DSW () is an international non-governmental organisation addressing Sexual & Reproductive Health (SRH) and population dynamics. DSW funds its project and advocacy work from private donations and the financial support of governments, foundations and other organisations.
It has its headquarters in Hannover, Germany.

History 

DSW was founded in 1991 as a private non-profit foundation by German entrepreneurs Erhard Schreiber and Dirk Rossmann. DSW opened country offices in the 1990s, in Ethiopia, Kenya, Tanzania and Uganda, to provide field-based services. In 2000, DSW opened an EU Liaison office in Brussels, Belgium, to help mobilize resources in the European Union—collectively the world’s largest donor of development assistance—to improve global health with a focus on sexual and reproductive health.

Activities 

DSW’s activities are focused on promoting sustainable demographic development, empowering women and their role in society, reducing and limiting the spread of HIV/AIDS, and improving the quality of life of young people in developing countries.

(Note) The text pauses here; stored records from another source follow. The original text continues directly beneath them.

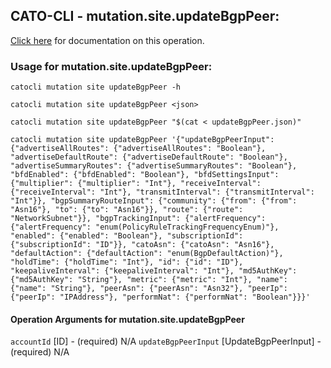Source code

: 
## CATO-CLI - mutation.site.updateBgpPeer:
[Click here](https://api.catonetworks.com/documentation/#mutation-updateBgpPeer) for documentation on this operation.

### Usage for mutation.site.updateBgpPeer:

`catocli mutation site updateBgpPeer -h`

`catocli mutation site updateBgpPeer <json>`

`catocli mutation site updateBgpPeer "$(cat < updateBgpPeer.json)"`

`catocli mutation site updateBgpPeer '{"updateBgpPeerInput": {"advertiseAllRoutes": {"advertiseAllRoutes": "Boolean"}, "advertiseDefaultRoute": {"advertiseDefaultRoute": "Boolean"}, "advertiseSummaryRoutes": {"advertiseSummaryRoutes": "Boolean"}, "bfdEnabled": {"bfdEnabled": "Boolean"}, "bfdSettingsInput": {"multiplier": {"multiplier": "Int"}, "receiveInterval": {"receiveInterval": "Int"}, "transmitInterval": {"transmitInterval": "Int"}}, "bgpSummaryRouteInput": {"community": {"from": {"from": "Asn16"}, "to": {"to": "Asn16"}}, "route": {"route": "NetworkSubnet"}}, "bgpTrackingInput": {"alertFrequency": {"alertFrequency": "enum(PolicyRuleTrackingFrequencyEnum)"}, "enabled": {"enabled": "Boolean"}, "subscriptionId": {"subscriptionId": "ID"}}, "catoAsn": {"catoAsn": "Asn16"}, "defaultAction": {"defaultAction": "enum(BgpDefaultAction)"}, "holdTime": {"holdTime": "Int"}, "id": {"id": "ID"}, "keepaliveInterval": {"keepaliveInterval": "Int"}, "md5AuthKey": {"md5AuthKey": "String"}, "metric": {"metric": "Int"}, "name": {"name": "String"}, "peerAsn": {"peerAsn": "Asn32"}, "peerIp": {"peerIp": "IPAddress"}, "performNat": {"performNat": "Boolean"}}}'`

#### Operation Arguments for mutation.site.updateBgpPeer ####
`accountId` [ID] - (required) N/A 
`updateBgpPeerInput` [UpdateBgpPeerInput] - (required) N/A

DSW runs a Youth-to-Youth Initiative in East Africa that attempts to empower youth to play an active role in improving Sexual & Reproductive Health in their communities and their countries, through peer education, advocacy and income-generating activities. In implementing this program, DSW supports over 1,000 youth clubs with a combined total membership of 30,000 youth and adolescents.

In Europe, DSW is involved in awareness-raising activities about the links between population dynamics, environment and health. Abroad, DSW promotes development projects in countries with a high need for family planning, sexual and reproductive health education and other services related to SRH, particularly those countries most afflicted by poor indicators for Millennium Development Goals 3 and 5 (child mortality and maternal health).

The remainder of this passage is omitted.